BRIEF
For the listing below, return the line containing "the index, by", the line containing "and path: /solr/example1.", and all lines in between, exactly as written and nothing else.

DATA EXCERPTS
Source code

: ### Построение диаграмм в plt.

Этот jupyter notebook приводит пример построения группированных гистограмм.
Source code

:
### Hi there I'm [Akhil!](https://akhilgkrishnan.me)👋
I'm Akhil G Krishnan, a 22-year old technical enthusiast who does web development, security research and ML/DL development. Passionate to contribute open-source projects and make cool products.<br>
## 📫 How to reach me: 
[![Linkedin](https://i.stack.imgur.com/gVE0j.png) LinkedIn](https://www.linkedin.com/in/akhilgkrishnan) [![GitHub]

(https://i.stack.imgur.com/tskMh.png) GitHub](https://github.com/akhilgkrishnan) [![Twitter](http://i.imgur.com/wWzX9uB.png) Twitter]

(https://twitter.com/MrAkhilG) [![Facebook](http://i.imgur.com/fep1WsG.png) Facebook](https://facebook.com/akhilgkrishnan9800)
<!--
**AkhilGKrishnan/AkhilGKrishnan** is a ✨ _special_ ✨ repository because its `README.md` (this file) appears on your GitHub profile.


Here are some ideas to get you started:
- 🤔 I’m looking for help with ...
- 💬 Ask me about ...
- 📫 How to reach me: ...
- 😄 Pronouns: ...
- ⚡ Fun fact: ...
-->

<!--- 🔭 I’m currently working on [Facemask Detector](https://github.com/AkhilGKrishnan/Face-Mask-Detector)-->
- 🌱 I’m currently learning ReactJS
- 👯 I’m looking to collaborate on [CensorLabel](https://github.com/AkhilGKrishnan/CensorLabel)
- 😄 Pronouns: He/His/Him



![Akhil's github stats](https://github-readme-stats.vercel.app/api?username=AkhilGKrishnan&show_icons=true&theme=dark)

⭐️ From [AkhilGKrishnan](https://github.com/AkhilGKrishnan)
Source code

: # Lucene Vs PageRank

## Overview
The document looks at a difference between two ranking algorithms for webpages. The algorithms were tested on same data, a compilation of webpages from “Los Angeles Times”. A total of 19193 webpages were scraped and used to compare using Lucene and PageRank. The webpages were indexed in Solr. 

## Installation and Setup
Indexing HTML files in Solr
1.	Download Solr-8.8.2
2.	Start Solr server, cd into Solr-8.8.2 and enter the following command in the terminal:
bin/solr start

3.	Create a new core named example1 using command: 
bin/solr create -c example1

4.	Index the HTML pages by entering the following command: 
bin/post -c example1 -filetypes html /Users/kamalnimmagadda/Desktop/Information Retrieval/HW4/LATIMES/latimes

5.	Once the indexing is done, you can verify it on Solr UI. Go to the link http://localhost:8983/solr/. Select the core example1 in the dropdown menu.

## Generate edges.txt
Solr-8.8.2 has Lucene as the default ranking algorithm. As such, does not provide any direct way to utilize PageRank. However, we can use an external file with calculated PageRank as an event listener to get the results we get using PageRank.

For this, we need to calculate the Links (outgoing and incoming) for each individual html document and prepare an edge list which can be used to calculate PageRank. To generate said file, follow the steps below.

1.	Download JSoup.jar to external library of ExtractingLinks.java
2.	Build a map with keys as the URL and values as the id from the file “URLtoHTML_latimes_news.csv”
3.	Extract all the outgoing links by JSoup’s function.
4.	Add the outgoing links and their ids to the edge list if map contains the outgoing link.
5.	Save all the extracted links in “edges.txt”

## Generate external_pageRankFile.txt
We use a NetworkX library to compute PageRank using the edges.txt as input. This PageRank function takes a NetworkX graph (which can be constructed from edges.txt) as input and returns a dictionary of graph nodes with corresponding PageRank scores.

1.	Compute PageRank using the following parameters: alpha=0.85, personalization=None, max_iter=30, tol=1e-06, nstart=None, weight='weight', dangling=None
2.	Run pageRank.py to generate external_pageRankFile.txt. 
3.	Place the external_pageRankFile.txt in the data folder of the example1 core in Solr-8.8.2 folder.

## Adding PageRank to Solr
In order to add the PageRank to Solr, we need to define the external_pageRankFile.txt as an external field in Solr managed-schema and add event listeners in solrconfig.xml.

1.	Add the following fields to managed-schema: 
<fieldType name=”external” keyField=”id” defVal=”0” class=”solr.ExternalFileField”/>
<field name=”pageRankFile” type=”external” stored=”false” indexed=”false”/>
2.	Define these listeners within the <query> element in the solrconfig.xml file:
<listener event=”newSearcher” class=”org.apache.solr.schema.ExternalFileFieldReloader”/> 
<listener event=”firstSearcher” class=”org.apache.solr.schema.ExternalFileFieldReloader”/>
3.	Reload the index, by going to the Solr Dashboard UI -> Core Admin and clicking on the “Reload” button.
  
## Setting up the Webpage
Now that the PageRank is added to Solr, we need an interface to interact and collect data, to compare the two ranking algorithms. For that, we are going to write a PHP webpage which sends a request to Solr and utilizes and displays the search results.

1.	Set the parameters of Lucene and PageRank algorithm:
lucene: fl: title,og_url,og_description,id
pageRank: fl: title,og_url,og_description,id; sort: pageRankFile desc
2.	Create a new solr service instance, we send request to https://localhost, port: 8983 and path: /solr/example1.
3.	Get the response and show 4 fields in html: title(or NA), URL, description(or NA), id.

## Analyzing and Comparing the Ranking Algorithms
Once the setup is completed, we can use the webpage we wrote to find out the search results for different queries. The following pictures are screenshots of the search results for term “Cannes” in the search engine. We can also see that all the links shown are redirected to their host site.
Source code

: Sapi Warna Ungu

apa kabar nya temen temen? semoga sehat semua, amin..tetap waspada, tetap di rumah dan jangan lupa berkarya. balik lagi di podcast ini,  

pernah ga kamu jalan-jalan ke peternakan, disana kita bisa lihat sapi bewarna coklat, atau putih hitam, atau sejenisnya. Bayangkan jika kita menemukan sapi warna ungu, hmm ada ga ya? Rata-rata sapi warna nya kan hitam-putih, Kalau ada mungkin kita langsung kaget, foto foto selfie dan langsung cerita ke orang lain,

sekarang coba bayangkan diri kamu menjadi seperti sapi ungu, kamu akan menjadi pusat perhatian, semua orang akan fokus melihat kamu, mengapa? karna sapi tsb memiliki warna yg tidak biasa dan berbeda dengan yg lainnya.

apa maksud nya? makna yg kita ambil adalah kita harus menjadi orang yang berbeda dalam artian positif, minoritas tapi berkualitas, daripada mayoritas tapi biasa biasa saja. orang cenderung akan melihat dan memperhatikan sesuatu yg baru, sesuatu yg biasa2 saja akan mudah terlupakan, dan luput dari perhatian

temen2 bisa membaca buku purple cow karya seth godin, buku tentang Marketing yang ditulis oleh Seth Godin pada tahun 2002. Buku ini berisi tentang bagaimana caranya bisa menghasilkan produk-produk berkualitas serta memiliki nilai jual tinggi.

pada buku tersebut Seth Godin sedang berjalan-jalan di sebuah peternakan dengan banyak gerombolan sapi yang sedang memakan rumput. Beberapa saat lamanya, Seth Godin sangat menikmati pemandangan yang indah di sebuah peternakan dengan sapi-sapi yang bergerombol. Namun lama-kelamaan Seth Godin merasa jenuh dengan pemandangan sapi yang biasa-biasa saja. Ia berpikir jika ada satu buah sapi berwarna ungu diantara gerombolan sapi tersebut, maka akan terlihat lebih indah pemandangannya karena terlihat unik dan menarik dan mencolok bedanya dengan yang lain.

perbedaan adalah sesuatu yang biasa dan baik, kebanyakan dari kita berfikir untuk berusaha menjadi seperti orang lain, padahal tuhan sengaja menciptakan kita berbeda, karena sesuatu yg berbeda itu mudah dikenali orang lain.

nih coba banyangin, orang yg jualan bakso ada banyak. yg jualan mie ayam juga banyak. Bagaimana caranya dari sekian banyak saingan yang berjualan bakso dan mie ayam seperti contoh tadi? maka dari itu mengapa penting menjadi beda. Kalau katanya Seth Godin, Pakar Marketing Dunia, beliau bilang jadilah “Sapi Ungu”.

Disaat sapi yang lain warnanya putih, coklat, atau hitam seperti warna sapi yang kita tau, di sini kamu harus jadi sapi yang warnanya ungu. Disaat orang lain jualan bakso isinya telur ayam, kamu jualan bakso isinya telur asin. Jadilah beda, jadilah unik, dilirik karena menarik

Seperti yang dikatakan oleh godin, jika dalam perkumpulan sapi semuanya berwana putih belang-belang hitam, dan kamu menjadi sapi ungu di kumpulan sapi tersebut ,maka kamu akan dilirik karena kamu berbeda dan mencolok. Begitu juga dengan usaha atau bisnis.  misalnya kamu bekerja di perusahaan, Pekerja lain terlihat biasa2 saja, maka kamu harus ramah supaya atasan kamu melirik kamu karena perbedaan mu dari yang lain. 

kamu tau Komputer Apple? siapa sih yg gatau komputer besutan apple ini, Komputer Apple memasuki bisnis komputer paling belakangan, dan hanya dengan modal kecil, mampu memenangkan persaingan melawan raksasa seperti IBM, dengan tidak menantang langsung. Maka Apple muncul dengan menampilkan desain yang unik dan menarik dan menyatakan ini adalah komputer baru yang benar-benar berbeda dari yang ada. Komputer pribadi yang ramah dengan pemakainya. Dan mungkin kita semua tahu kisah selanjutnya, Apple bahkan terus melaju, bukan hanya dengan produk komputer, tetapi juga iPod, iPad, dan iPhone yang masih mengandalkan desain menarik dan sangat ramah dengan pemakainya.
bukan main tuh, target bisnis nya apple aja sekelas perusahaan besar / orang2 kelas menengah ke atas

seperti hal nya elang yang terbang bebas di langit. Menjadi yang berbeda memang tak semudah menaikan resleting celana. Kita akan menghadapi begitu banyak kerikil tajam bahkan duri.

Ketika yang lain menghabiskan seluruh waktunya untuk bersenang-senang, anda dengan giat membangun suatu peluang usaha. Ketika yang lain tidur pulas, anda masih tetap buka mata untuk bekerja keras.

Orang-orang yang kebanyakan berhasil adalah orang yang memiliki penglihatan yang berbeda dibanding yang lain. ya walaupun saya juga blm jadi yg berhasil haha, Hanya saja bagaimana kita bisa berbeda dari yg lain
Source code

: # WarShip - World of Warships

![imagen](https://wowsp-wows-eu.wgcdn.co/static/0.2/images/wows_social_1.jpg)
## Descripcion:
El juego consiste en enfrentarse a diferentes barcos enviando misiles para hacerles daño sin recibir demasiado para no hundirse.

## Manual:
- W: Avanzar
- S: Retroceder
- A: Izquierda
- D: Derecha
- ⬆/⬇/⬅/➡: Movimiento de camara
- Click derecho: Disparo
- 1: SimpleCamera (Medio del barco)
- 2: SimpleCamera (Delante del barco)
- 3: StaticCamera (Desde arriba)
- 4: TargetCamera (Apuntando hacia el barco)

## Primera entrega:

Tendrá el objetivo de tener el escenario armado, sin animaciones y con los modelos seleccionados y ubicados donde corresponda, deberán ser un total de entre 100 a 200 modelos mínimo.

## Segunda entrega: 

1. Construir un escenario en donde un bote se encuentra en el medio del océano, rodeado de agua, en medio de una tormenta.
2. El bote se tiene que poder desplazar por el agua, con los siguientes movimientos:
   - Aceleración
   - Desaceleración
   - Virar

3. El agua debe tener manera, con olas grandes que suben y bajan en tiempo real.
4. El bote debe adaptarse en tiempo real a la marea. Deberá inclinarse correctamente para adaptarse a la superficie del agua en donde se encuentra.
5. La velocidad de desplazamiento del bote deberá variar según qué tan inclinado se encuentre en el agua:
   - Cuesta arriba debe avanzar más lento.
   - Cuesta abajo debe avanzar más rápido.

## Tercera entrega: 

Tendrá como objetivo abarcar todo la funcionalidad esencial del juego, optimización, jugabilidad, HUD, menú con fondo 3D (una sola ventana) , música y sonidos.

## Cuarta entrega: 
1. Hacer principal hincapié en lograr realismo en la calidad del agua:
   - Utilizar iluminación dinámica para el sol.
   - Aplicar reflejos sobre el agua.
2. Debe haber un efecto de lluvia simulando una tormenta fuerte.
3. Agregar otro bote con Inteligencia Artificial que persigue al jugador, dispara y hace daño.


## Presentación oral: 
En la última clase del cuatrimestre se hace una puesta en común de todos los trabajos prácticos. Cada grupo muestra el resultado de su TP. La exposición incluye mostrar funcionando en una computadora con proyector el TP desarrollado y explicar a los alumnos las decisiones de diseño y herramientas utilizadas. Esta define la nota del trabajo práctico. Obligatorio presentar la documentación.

EXERCISE RESPONSE
3.	Reload the index, by going to the Solr Dashboard UI -> Core Admin and clicking on the “Reload” button.
  
## Setting up the Webpage
Now that the PageRank is added to Solr, we need an interface to interact and collect data, to compare the two ranking algorithms. For that, we are going to write a PHP webpage which sends a request to Solr and utilizes and displays the search results.

1.	Set the parameters of Lucene and PageRank algorithm:
lucene: fl: title,og_url,og_description,id
pageRank: fl: title,og_url,og_description,id; sort: pageRankFile desc
2.	Create a new solr service instance, we send request to https://localhost, port: 8983 and path: /solr/example1.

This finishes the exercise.